## TASK ITEM
Except for the pictures, output the records in full and exactly.
----
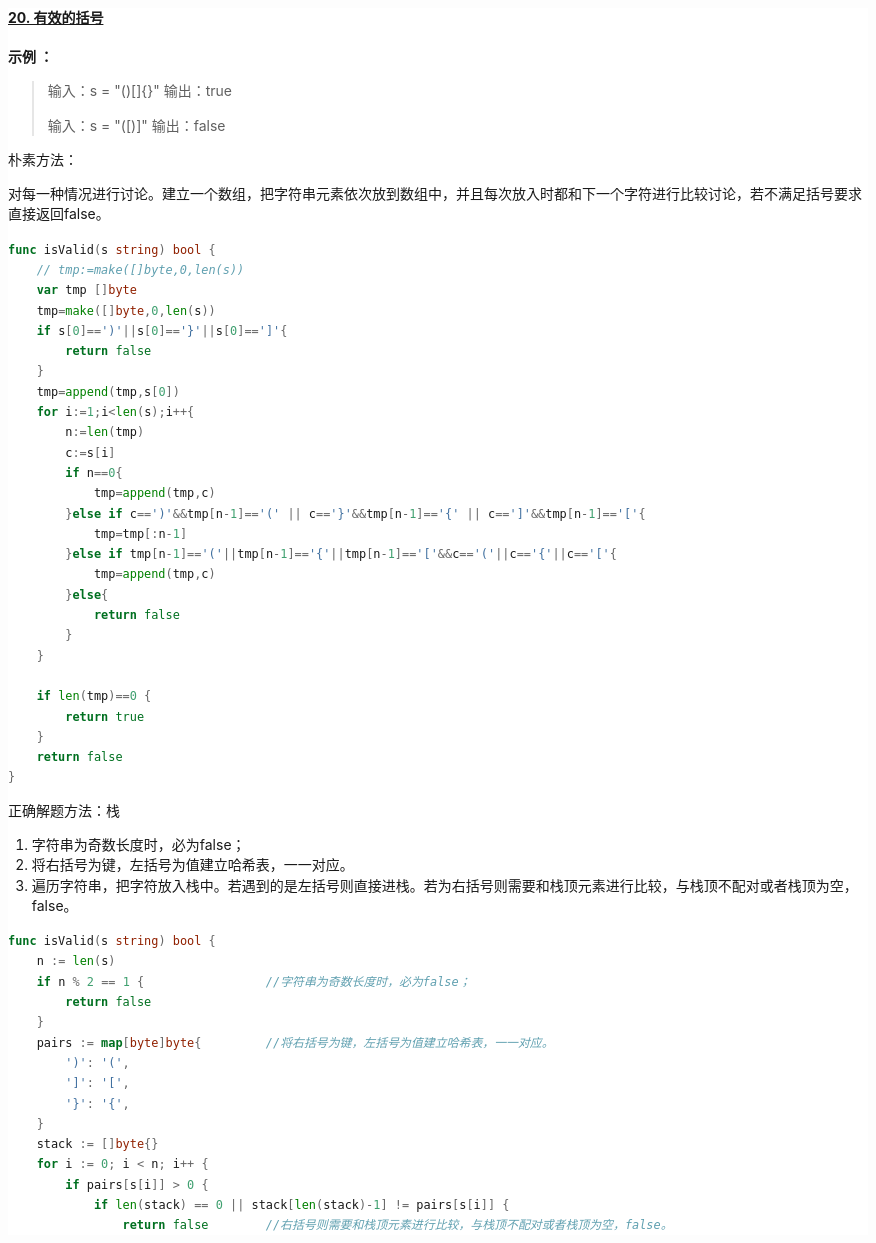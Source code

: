 #### [20. 有效的括号](https://leetcode-cn.com/problems/valid-parentheses/)

**示例 ：**

> 输入：s = "()[]{}"
> 输出：true
>
> 输入：s = "([)]"
> 输出：false

朴素方法：

对每一种情况进行讨论。建立一个数组，把字符串元素依次放到数组中，并且每次放入时都和下一个字符进行比较讨论，若不满足括号要求直接返回false。

```go
func isValid(s string) bool {
    // tmp:=make([]byte,0,len(s))
    var tmp []byte
    tmp=make([]byte,0,len(s))
    if s[0]==')'||s[0]=='}'||s[0]==']'{
        return false
    }
    tmp=append(tmp,s[0])
    for i:=1;i<len(s);i++{
        n:=len(tmp)
        c:=s[i]
        if n==0{
            tmp=append(tmp,c)
        }else if c==')'&&tmp[n-1]=='(' || c=='}'&&tmp[n-1]=='{' || c==']'&&tmp[n-1]=='['{
            tmp=tmp[:n-1]
        }else if tmp[n-1]=='('||tmp[n-1]=='{'||tmp[n-1]=='['&&c=='('||c=='{'||c=='['{
            tmp=append(tmp,c)
        }else{
            return false
        }
    }
    
    if len(tmp)==0 {
        return true
    }
    return false
}
```

正确解题方法：栈

1. 字符串为奇数长度时，必为false；
2. 将右括号为键，左括号为值建立哈希表，一一对应。
3. 遍历字符串，把字符放入栈中。若遇到的是左括号则直接进栈。若为右括号则需要和栈顶元素进行比较，与栈顶不配对或者栈顶为空，false。

```go
func isValid(s string) bool {
    n := len(s)
    if n % 2 == 1 {					//字符串为奇数长度时，必为false；
        return false
    }
    pairs := map[byte]byte{			//将右括号为键，左括号为值建立哈希表，一一对应。
        ')': '(',
        ']': '[',
        '}': '{',
    }
    stack := []byte{}
    for i := 0; i < n; i++ {
        if pairs[s[i]] > 0 {
            if len(stack) == 0 || stack[len(stack)-1] != pairs[s[i]] {
                return false		//右括号则需要和栈顶元素进行比较，与栈顶不配对或者栈顶为空，false。
```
----
## YOUR RESPONSE
Source code

: #### [20. 有效的括号](https://leetcode-cn.com/problems/valid-parentheses/)

**示例 ：**

> 输入：s = "()[]{}"
> 输出：true
>
> 输入：s = "([)]"
> 输出：false

朴素方法：

对每一种情况进行讨论。建立一个数组，把字符串元素依次放到数组中，并且每次放入时都和下一个字符进行比较讨论，若不满足括号要求直接返回false。

```go
func isValid(s string) bool {
    // tmp:=make([]byte,0,len(s))
    var tmp []byte
    tmp=make([]byte,0,len(s))
    if s[0]==')'||s[0]=='}'||s[0]==']'{
        return false
    }
    tmp=append(tmp,s[0])
    for i:=1;i<len(s);i++{
        n:=len(tmp)
        c:=s[i]
        if n==0{
            tmp=append(tmp,c)
        }else if c==')'&&tmp[n-1]=='(' || c=='}'&&tmp[n-1]=='{' || c==']'&&tmp[n-1]=='['{
            tmp=tmp[:n-1]
        }else if tmp[n-1]=='('||tmp[n-1]=='{'||tmp[n-1]=='['&&c=='('||c=='{'||c=='['{
            tmp=append(tmp,c)
        }else{
            return false
        }
    }
    
    if len(tmp)==0 {
        return true
    }
    return false
}
```

正确解题方法：栈

1. 字符串为奇数长度时，必为false；
2. 将右括号为键，左括号为值建立哈希表，一一对应。
3. 遍历字符串，把字符放入栈中。若遇到的是左括号则直接进栈。若为右括号则需要和栈顶元素进行比较，与栈顶不配对或者栈顶为空，false。

```go
func isValid(s string) bool {
    n := len(s)
    if n % 2 == 1 {					//字符串为奇数长度时，必为false；
        return false
    }
    pairs := map[byte]byte{			//将右括号为键，左括号为值建立哈希表，一一对应。
        ')': '(',
        ']': '[',
        '}': '{',
    }
    stack := []byte{}
    for i := 0; i < n; i++ {
        if pairs[s[i]] > 0 {
            if len(stack) == 0 || stack[len(stack)-1] != pairs[s[i]] {
                return false		//右括号则需要和栈顶元素进行比较，与栈顶不配对或者栈顶为空，false。
```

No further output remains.